Trigger: device_tracker.your_name_iphone changes to home Action: Run your Welcome Home scene (turn on entry lights, set thermostat to comfort, unlock if you want)

Distance-based pre-arrival: Get even more specific using the latitude/longitude zone attributes. Create a zone at 1 mile from your home and trigger your pre-arrival routine (thermostat warm-up, garage door opening) when you enter that outer zone.

Multiple person tracking: Each household member with the app installed shows up as a separate device tracker. Create automations that check whether ALL household members are away before activating security mode.


Step 5: Siri Shortcuts Integration

The HA Companion App integrates with iOS Shortcuts. This means you can trigger any HA action with a Siri voice command.

Go to the Shortcuts app on your iPhone. Create a new Shortcut. Add the Home Assistant action. Choose what to trigger: call a script, run an automation, or turn an entity on/off.

Name the shortcut something Siri-friendly. Tap the three dots → Add to Siri and record your phrase.

Shortcuts I actually use:

  • "Hey Siri, leaving work" → Triggers a script that starts my commute mode (sets thermostat to warm up, sends me an ETA notification, unlocks the door)
  • "Hey Siri, movie time" → Runs a scene that dims living room lights to 15%, closes all blinds, and sets the TV mode
  • "Hey Siri, good morning" → Runs the morning routine (blinds open, lights at 80% daylight, coffee maker on via smart plug, weather announcement via TTS)
  • "Hey Siri, all lights off" → Much faster than opening any app

Adding HA actions to iOS Control Center: In iOS 18+, you can add custom Control Center tiles. Use the Home Assistant actions as a tile. I have "Away mode" in my Control Center — tap it before leaving and HA handles everything.


Step 6: Apple Watch Dashboard

The Companion App extends to Apple Watch. After the app is installed and connected, go to App Configuration → Apple Watch in the iPhone app to configure the watch dashboard.

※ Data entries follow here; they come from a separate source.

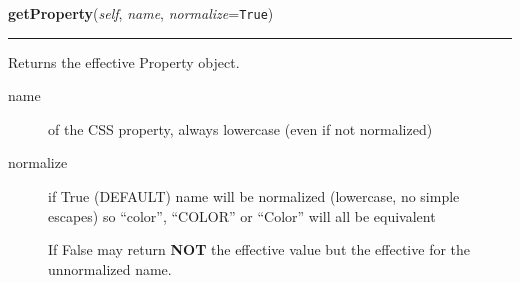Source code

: \hspace{.8\funcindent}\begin{boxedminipage}{\funcwidth}

    \raggedright \textbf{getProperty}(\textit{self}, \textit{name}, \textit{normalize}={\tt True})

    \vspace{-1.5ex}

    \rule{\textwidth}{0.5\fboxrule}
\setlength{\parskip}{2ex}

Returns the effective Property object.
\begin{description}
\item[{name}] \leavevmode 
of the CSS property, always lowercase (even if not normalized)

\item[{normalize}] \leavevmode 
if True (DEFAULT) name will be normalized (lowercase, no simple
escapes) so ``color'', ``COLOR'' or ``Color'' will all be equivalent

If False may return \textbf{NOT} the effective value but the effective
for the unnormalized name.

\end{description}
\setlength{\parskip}{1ex}
    \end{boxedminipage}

    \label{cssutils:css:cssstyledeclaration:CSSStyleDeclaration:getPropertyCSSValue}

    \vspace{0.5ex}

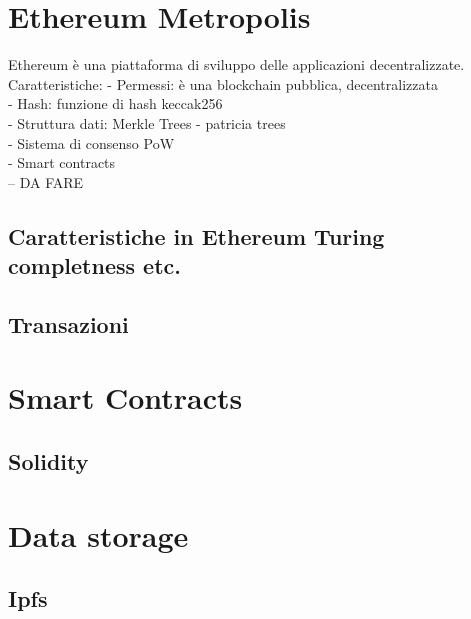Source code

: \section{Ethereum Metropolis}

Ethereum è una piattaforma di sviluppo delle applicazioni decentralizzate. Caratteristiche: 
- Permessi: è una blockchain pubblica, decentralizzata\\
- Hash: funzione di hash keccak256\\
- Struttura dati: Merkle Trees - patricia trees\\
- Sistema di consenso PoW\\
- Smart contracts\\
-- DA FARE\\

\subsection{Caratteristiche in Ethereum Turing completness etc.}

\subsection{Transazioni}

\section{Smart Contracts}

\blindtext

\subsection{Solidity}

\blindtext

\section{Data storage}

\blindtext

\subsection{Ipfs}

\blindtext
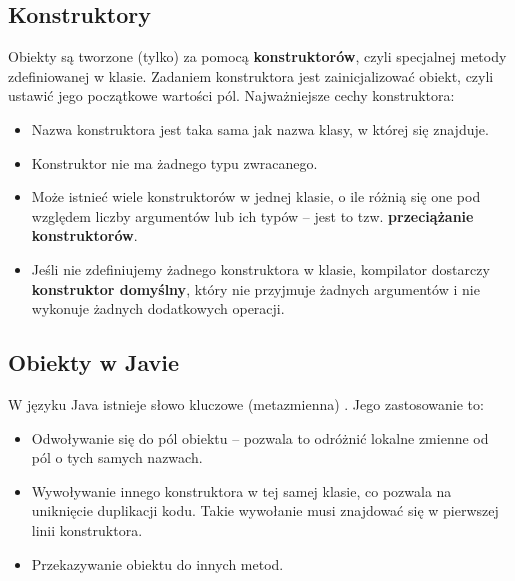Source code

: \subsection{Konstruktory}
Obiekty są tworzone (tylko) za pomocą \textbf{konstruktorów}, czyli specjalnej metody zdefiniowanej w klasie. Zadaniem konstruktora jest zainicjalizować obiekt, czyli ustawić jego początkowe wartości pól. Najważniejsze cechy konstruktora:
\begin{itemize}
    \item Nazwa konstruktora jest taka sama jak nazwa klasy, w której się znajduje.
    \item Konstruktor nie ma żadnego typu zwracanego.
    \item Może istnieć wiele konstruktorów w jednej klasie, o ile różnią się one pod względem liczby argumentów lub ich typów -- jest to tzw. \textbf{przeciążanie konstruktorów}.
    \item Jeśli nie zdefiniujemy żadnego konstruktora w klasie, kompilator dostarczy \textbf{konstruktor domyślny}, który nie przyjmuje żadnych argumentów i nie wykonuje żadnych dodatkowych operacji.
\end{itemize}

\subsection{Obiekty w Javie}
W języku Java istnieje słowo kluczowe (metazmienna) . Jego zastosowanie to:
\begin{itemize}
    \item Odwoływanie się do pól obiektu -- pozwala to odróżnić lokalne zmienne od pól o tych samych nazwach.
    \item Wywoływanie innego konstruktora w tej samej klasie, co pozwala na uniknięcie duplikacji kodu. Takie wywołanie musi znajdować się w pierwszej linii konstruktora.
    \item Przekazywanie obiektu do innych metod.
\end{itemize}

You add action buttons — each button triggers a script or toggles an entity. The Watch app shows these as a scrollable list. Tap once to execute.

What I have on my watch:

  • Front door lock/unlock (the most useful one — I arrive at my door with my hands full and just tap the watch)
  • All lights off
  • Away mode on/off
  • Current thermostat temperature display
  • Garage door open/close

The watch actions work both on your local network and via remote access. They go through the same Nabu Casa or Tailscale connection as the phone app.

Complications: You can also add HA entity states as watch face complications. Current temperature showing on your watch face is subtly useful — especially if it's showing the thermostat or an outdoor sensor.


The Sensor Platform: More Than You Think

Before we finish, here's the full list of what the iPhone app sends to HA as sensors. Go to App Configuration → Sensors in the app to see and enable them:

  • Location (latitude, longitude, state as home/not_home)
  • Battery level and battery state (charging/discharging)
  • Wi-Fi Network — great for detecting when you're at work vs. home
  • Activity (walking, running, driving, cycling, stationary)
  • Steps (daily step count)
  • Focus mode — which iOS Focus mode is active
  • Screen brightness
  • Volume level
  • Notifications enabled status
  • Pedestrian activity

The Focus mode sensor is particularly useful — create an HA automation that runs a "Do Not Disturb" scene (dim lights, silence speakers) when your iPhone's Sleep Focus activates at night.

The Wi-Fi SSID sensor can trigger a "just arrived home" automation when your phone connects to your home network — faster and more reliable than GPS-based geofencing for detecting home arrival.

The Companion App turns your iPhone into a sensor hub for your home automation system. Most people use 10% of what it can do. Now you have a roadmap to using the rest.